Cloning and expression of streptomycin inactivating enzymes APH(6)-Ia and APH(6)-Id.

Discovered in the 1940s by Selman Waksman, the aminoglycoside antibiotic streptomycin is clinically important in the treatment of tuberculosis worldwide. However, strains of Mycobacterium tuberculosis and other pathogenic bacteria have become resistant to streptomycin. One mechanism by which this can occur is through the action of phosphotransferases that attach a phosphate group to position 6 of the streptidine ring of streptomycin, thereby inactivating it. Two such phosphotransferases are APH(6)-Ia from producer strain Streptomyces griseus, and APH(6)-Id found in animal, plant and human pathogenic isolates.
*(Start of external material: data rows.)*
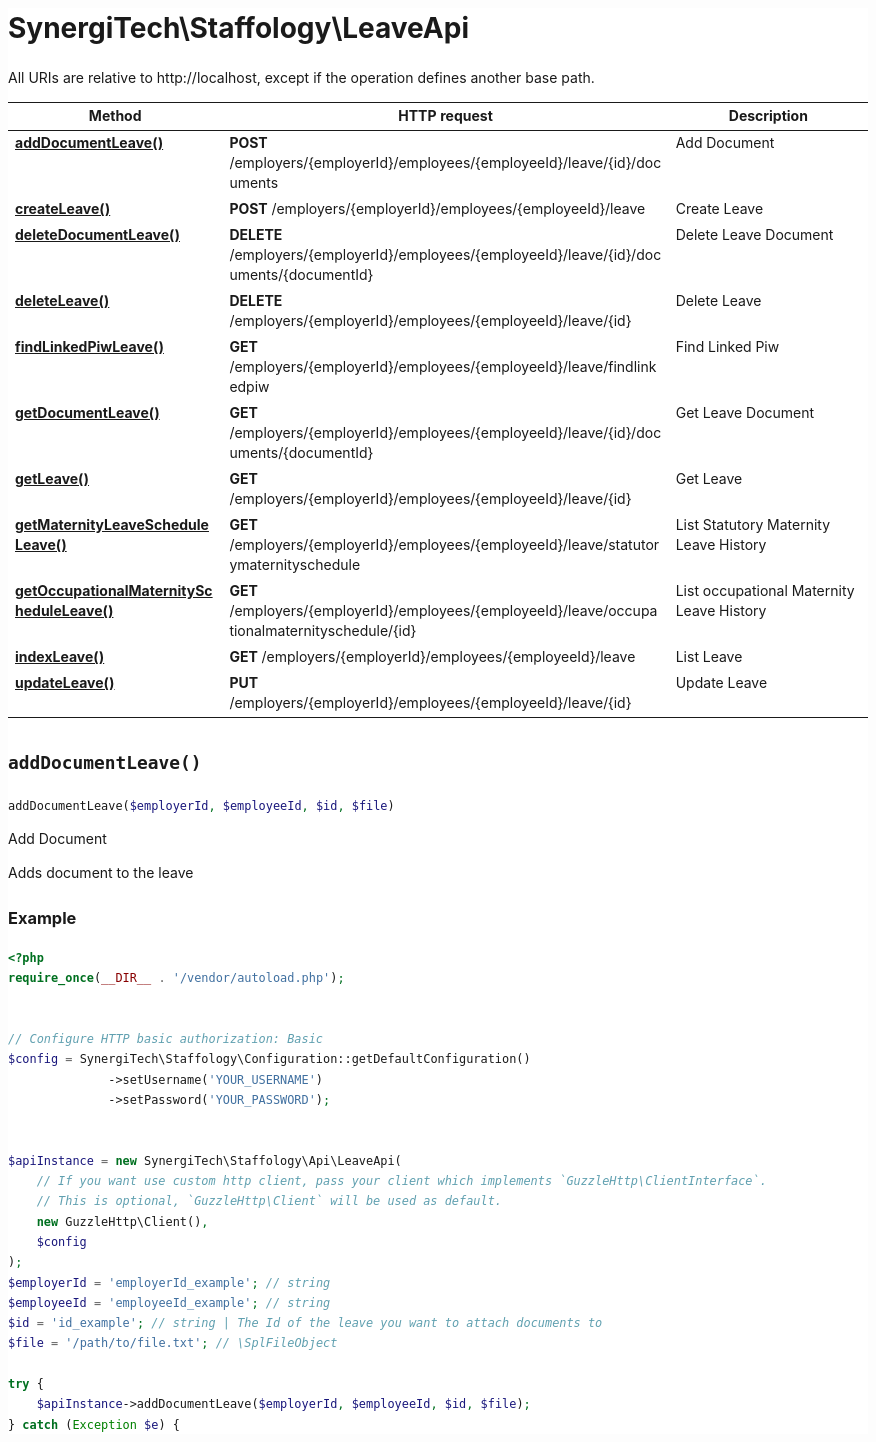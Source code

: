# SynergiTech\Staffology\LeaveApi

All URIs are relative to http://localhost, except if the operation defines another base path.

| Method | HTTP request | Description |
| ------------- | ------------- | ------------- |
| [**addDocumentLeave()**](LeaveApi.md#addDocumentLeave) | **POST** /employers/{employerId}/employees/{employeeId}/leave/{id}/documents | Add Document |
| [**createLeave()**](LeaveApi.md#createLeave) | **POST** /employers/{employerId}/employees/{employeeId}/leave | Create Leave |
| [**deleteDocumentLeave()**](LeaveApi.md#deleteDocumentLeave) | **DELETE** /employers/{employerId}/employees/{employeeId}/leave/{id}/documents/{documentId} | Delete Leave Document |
| [**deleteLeave()**](LeaveApi.md#deleteLeave) | **DELETE** /employers/{employerId}/employees/{employeeId}/leave/{id} | Delete Leave |
| [**findLinkedPiwLeave()**](LeaveApi.md#findLinkedPiwLeave) | **GET** /employers/{employerId}/employees/{employeeId}/leave/findlinkedpiw | Find Linked Piw |
| [**getDocumentLeave()**](LeaveApi.md#getDocumentLeave) | **GET** /employers/{employerId}/employees/{employeeId}/leave/{id}/documents/{documentId} | Get Leave Document |
| [**getLeave()**](LeaveApi.md#getLeave) | **GET** /employers/{employerId}/employees/{employeeId}/leave/{id} | Get Leave |
| [**getMaternityLeaveScheduleLeave()**](LeaveApi.md#getMaternityLeaveScheduleLeave) | **GET** /employers/{employerId}/employees/{employeeId}/leave/statutorymaternityschedule | List Statutory Maternity Leave History |
| [**getOccupationalMaternityScheduleLeave()**](LeaveApi.md#getOccupationalMaternityScheduleLeave) | **GET** /employers/{employerId}/employees/{employeeId}/leave/occupationalmaternityschedule/{id} | List occupational Maternity Leave History |
| [**indexLeave()**](LeaveApi.md#indexLeave) | **GET** /employers/{employerId}/employees/{employeeId}/leave | List Leave |
| [**updateLeave()**](LeaveApi.md#updateLeave) | **PUT** /employers/{employerId}/employees/{employeeId}/leave/{id} | Update Leave |


## `addDocumentLeave()`

```php
addDocumentLeave($employerId, $employeeId, $id, $file)
```

Add Document

Adds document to the leave

### Example

```php
<?php
require_once(__DIR__ . '/vendor/autoload.php');


// Configure HTTP basic authorization: Basic
$config = SynergiTech\Staffology\Configuration::getDefaultConfiguration()
              ->setUsername('YOUR_USERNAME')
              ->setPassword('YOUR_PASSWORD');


$apiInstance = new SynergiTech\Staffology\Api\LeaveApi(
    // If you want use custom http client, pass your client which implements `GuzzleHttp\ClientInterface`.
    // This is optional, `GuzzleHttp\Client` will be used as default.
    new GuzzleHttp\Client(),
    $config
);
$employerId = 'employerId_example'; // string
$employeeId = 'employeeId_example'; // string
$id = 'id_example'; // string | The Id of the leave you want to attach documents to
$file = '/path/to/file.txt'; // \SplFileObject

try {
    $apiInstance->addDocumentLeave($employerId, $employeeId, $id, $file);
} catch (Exception $e) {
```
Here, we report the subcloning and expression in Escherichia coli of soluble recombinant APH(6)-Ia and Id enzymes. Sequencing of aph(6)-Ia revealed a one-nucleotide disagreement with the published sequence, such that the amino acid at position 262 is an alanine instead of a serine. The sequence of aph(6)-Id is identical to that of the gene found in transposon Tn5393 of plant pathogen Erwinia amylovora. The successful expression of soluble forms of these enzymes now paves the way for experiments to study their structure and function by using site-directed mutagenesis.